Fritz dispatched Zverev 6-3, 6-4 in the quarterfinals, while Sinner handled Tsitsipas 6-2, 6-3. The semifinals saw Alcaraz reassert his clay-court artistry on a hard court, beating Fritz 6-4, 6-2, while Sinner once again proved too strong for Djokovic, winning 6-4, 6-2.
The third-place match went to Fritz over Djokovic via tiebreak, while the final was a repeat of the 2024 championship. This time, Sinner left no room for doubt, winning 6-2, 6-4 in straight sets to successfully defend his title. The comprehensive nature of the victory — Sinner dropped just one set across six matches over two editions — established him as the tournament’s defining champion.
Netflix’s exclusive global broadcast of the 2025 edition marked a significant shift in the event’s media strategy. The deal gave Netflix subscribers access at no additional cost — no pay-per-view, no premium tier — placing the Six Kings Slam in front of Netflix’s global subscriber base of over 300 million households. For Saudi organizers, the Netflix partnership represented something potentially more valuable than broadcast revenue: cultural legitimacy and mainstream global visibility.
2025 Results Summary
| Round | Match | Score |
|---|---|---|
| Quarterfinal | Fritz def.

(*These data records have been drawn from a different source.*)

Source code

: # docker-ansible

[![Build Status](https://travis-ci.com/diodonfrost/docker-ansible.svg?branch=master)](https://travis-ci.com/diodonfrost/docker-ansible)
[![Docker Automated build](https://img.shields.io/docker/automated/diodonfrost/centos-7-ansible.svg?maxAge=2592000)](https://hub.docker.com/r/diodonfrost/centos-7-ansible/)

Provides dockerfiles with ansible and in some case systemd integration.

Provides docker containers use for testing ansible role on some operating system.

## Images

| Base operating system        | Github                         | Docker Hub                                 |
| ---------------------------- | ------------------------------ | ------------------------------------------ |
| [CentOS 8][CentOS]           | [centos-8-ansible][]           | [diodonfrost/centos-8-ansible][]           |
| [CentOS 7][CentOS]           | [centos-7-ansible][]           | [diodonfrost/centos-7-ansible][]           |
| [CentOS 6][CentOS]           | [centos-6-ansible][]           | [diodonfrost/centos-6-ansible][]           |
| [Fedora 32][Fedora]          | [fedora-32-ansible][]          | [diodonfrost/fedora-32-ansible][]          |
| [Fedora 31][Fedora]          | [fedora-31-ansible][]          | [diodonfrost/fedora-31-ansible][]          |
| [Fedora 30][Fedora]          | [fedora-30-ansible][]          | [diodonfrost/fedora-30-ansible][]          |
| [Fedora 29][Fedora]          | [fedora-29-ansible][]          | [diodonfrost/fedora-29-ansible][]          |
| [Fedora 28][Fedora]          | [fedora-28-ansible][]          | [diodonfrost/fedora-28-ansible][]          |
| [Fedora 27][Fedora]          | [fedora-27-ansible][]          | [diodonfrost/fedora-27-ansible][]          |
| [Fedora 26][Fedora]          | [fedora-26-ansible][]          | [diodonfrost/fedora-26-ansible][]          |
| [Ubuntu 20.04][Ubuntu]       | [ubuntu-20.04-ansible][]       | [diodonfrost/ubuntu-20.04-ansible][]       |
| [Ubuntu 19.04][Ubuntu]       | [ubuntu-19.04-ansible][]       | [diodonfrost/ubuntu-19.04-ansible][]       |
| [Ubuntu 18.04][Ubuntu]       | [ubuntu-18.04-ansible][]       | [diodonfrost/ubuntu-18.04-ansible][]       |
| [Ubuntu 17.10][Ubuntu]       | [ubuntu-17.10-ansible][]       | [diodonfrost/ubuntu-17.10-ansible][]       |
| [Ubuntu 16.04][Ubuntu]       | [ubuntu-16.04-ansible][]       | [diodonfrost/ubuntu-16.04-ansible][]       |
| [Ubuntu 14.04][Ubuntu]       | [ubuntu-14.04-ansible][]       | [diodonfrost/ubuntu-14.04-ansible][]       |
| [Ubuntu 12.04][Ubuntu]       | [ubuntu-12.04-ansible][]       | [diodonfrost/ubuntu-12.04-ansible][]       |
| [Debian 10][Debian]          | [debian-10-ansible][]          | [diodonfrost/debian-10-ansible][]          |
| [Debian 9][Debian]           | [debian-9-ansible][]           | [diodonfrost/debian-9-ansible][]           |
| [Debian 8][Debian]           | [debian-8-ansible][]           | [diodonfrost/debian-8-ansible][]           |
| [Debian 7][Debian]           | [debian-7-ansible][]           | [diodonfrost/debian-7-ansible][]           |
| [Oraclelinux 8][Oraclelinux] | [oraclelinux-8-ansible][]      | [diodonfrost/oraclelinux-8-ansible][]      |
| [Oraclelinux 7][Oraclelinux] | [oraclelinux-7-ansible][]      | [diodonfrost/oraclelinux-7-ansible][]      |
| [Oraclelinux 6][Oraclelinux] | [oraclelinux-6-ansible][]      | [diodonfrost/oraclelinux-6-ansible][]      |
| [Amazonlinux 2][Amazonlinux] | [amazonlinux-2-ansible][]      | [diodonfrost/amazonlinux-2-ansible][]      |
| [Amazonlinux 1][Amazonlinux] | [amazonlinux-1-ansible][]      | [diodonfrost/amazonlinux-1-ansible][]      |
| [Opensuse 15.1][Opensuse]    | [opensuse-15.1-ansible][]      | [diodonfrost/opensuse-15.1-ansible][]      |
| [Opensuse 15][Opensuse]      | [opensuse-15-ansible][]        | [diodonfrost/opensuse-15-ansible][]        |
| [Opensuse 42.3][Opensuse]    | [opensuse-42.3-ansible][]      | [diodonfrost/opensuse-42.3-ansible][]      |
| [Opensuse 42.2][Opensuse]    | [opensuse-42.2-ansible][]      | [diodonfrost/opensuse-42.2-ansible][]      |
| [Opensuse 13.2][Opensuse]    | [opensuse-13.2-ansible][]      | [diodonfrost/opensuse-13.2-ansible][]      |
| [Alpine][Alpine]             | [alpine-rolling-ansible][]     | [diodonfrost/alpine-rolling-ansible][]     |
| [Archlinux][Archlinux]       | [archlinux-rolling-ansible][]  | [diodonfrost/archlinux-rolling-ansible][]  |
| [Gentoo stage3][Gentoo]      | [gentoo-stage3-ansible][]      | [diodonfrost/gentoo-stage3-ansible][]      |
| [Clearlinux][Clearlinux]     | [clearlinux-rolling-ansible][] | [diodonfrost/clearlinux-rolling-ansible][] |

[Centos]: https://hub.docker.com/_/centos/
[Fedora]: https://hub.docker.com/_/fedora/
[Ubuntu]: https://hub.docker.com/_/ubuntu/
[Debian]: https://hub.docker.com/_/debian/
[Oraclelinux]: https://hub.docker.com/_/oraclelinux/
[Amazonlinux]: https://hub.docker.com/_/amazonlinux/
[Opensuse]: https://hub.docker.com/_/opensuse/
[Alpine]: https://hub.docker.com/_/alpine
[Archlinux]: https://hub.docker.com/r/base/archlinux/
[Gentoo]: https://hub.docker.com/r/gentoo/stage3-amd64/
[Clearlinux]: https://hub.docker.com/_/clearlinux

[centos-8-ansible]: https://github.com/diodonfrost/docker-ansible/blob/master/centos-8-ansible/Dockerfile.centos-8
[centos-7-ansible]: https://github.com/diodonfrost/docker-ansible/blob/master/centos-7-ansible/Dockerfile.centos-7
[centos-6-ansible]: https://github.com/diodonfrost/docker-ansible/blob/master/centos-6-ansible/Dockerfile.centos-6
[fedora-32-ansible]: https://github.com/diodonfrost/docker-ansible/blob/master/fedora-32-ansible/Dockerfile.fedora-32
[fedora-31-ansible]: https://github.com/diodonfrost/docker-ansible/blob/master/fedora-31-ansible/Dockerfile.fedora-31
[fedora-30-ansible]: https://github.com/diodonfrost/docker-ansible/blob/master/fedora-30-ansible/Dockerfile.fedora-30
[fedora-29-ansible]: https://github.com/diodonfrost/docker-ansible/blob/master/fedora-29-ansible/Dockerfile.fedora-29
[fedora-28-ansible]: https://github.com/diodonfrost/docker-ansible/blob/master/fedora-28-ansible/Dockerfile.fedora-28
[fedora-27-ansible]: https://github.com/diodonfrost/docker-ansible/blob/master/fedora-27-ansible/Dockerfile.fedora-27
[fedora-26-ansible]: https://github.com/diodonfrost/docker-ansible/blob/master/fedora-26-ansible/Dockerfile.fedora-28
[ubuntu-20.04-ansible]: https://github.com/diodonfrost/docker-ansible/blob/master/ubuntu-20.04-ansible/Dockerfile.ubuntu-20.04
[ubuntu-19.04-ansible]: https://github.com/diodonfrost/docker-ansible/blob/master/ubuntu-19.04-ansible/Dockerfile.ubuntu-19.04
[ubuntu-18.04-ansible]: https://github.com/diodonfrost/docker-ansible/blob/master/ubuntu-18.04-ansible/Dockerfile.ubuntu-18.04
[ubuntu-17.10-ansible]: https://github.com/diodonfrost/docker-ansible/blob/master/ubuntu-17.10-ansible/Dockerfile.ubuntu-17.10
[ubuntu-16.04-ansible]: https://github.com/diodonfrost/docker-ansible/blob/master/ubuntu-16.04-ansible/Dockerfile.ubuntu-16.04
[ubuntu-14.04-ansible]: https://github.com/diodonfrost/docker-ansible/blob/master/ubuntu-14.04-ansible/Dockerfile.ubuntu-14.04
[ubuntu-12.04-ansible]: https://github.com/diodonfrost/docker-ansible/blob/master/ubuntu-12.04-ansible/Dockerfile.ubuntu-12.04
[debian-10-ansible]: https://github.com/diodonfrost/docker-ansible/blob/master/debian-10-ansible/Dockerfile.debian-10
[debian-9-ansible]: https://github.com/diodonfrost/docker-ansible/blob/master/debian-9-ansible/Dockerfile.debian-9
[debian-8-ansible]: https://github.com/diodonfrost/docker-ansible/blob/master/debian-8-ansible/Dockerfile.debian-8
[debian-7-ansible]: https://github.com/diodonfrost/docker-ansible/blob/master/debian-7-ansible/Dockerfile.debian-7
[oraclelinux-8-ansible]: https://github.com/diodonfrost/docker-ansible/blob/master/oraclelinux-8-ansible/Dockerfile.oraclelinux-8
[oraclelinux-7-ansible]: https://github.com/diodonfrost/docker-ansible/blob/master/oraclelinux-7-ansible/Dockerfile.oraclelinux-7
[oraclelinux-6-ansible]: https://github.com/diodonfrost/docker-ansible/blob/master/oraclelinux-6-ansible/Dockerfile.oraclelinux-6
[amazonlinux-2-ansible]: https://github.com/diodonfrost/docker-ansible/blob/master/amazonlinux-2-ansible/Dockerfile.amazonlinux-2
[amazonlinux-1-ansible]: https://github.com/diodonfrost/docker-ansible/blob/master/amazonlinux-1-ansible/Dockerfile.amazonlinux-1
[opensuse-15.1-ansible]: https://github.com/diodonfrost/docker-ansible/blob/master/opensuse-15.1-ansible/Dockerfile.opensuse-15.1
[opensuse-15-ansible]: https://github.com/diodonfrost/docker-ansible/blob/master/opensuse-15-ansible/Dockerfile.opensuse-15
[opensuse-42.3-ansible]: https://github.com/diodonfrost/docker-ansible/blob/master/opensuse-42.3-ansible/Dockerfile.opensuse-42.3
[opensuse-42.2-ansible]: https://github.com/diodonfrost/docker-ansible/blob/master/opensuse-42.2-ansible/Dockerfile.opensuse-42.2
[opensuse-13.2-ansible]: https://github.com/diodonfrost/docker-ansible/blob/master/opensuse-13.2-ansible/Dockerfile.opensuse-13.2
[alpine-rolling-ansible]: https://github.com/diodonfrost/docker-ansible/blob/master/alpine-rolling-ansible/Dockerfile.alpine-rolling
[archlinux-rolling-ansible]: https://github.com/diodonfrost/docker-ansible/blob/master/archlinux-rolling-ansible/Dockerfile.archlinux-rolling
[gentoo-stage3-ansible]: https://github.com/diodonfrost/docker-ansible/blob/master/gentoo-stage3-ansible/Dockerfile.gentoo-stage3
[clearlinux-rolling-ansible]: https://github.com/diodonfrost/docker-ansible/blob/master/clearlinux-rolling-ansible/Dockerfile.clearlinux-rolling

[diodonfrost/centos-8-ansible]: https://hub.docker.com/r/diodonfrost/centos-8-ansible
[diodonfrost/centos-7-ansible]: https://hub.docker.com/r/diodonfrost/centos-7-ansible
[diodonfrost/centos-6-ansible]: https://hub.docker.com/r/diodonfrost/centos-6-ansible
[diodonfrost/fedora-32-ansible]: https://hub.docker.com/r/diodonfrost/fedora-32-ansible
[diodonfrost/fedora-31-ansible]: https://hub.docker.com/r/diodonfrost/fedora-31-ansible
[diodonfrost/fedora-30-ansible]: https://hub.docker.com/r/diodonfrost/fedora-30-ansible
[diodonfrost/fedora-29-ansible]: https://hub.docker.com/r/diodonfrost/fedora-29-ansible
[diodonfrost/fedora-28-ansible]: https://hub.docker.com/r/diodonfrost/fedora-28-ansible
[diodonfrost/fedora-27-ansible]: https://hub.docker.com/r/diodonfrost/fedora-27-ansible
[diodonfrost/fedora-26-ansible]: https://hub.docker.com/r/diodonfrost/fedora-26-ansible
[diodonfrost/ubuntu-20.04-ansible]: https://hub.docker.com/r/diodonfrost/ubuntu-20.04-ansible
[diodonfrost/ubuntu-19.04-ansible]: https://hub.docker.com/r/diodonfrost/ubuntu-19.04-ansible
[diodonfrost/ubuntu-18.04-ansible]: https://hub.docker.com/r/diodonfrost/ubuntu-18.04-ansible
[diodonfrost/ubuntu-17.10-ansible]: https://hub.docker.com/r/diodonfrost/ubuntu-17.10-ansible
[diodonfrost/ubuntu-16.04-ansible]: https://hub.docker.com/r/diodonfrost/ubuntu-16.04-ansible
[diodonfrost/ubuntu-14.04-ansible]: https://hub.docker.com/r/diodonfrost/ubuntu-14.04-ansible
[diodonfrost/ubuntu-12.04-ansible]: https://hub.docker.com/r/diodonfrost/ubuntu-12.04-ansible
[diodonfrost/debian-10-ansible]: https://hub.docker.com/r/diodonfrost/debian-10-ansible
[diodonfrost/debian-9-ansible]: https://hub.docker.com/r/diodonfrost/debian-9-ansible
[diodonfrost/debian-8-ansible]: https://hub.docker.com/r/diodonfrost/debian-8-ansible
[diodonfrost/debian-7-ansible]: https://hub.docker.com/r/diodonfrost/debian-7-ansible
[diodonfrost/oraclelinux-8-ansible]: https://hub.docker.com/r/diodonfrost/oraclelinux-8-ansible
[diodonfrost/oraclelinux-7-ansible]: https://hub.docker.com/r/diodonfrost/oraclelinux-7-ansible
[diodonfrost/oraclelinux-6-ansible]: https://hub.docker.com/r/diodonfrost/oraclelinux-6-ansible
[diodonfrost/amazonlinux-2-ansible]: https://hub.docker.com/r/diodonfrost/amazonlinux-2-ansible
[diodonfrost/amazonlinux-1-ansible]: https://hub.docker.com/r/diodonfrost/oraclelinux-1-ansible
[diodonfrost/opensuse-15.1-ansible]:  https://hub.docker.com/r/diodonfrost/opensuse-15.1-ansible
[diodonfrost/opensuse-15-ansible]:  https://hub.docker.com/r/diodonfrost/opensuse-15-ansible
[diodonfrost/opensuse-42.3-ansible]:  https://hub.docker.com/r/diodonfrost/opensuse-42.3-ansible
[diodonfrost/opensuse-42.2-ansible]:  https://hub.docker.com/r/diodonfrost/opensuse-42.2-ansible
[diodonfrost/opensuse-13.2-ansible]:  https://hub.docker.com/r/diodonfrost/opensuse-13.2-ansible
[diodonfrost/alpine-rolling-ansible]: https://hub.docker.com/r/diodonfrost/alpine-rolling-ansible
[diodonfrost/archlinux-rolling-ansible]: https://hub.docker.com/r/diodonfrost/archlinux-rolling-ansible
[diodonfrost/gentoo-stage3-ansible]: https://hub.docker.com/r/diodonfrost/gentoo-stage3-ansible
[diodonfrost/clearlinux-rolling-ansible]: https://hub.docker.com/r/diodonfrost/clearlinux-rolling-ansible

Zverev | 6-3, 6-4 |
| Quarterfinal | Sinner def. Tsitsipas | 6-2, 6-3 |
| Semifinal | Alcaraz def. Fritz | 6-4, 6-2 |
| Semifinal | Sinner def. Djokovic | 6-4, 6-2 |
| Third Place | Fritz def. Djokovic | Tiebreak |
| Final | Sinner def. Alcaraz | 6-2, 6-4 |
The Players and Their Motivations
The Six Kings Slam occupies an unusual space in the tennis calendar. It is not an official tournament. It awards no ranking points. It counts toward no season statistics. And yet the world’s best players not only participate but, by their own admission, compete with genuine intensity.
The financial incentive is obvious — $1.5 million guaranteed, with the possibility of $6 million — but players have pointed to other motivations as well. The field is small enough that every match feels significant. The format rewards aggressive, attacking tennis. And the event’s position in October, between the late-season hard-court swing and the ATP Finals in November, means players arrive in peak form.
There is also an element of professional pride. The field is curated, not open. Being invited to the Six Kings Slam is itself a mark of status, an acknowledgment that a player belongs to the sport’s absolute elite. When Jack Draper was initially selected for the 2025 edition, it represented a coronation of sorts — recognition that the young Briton had arrived among tennis’s inner circle.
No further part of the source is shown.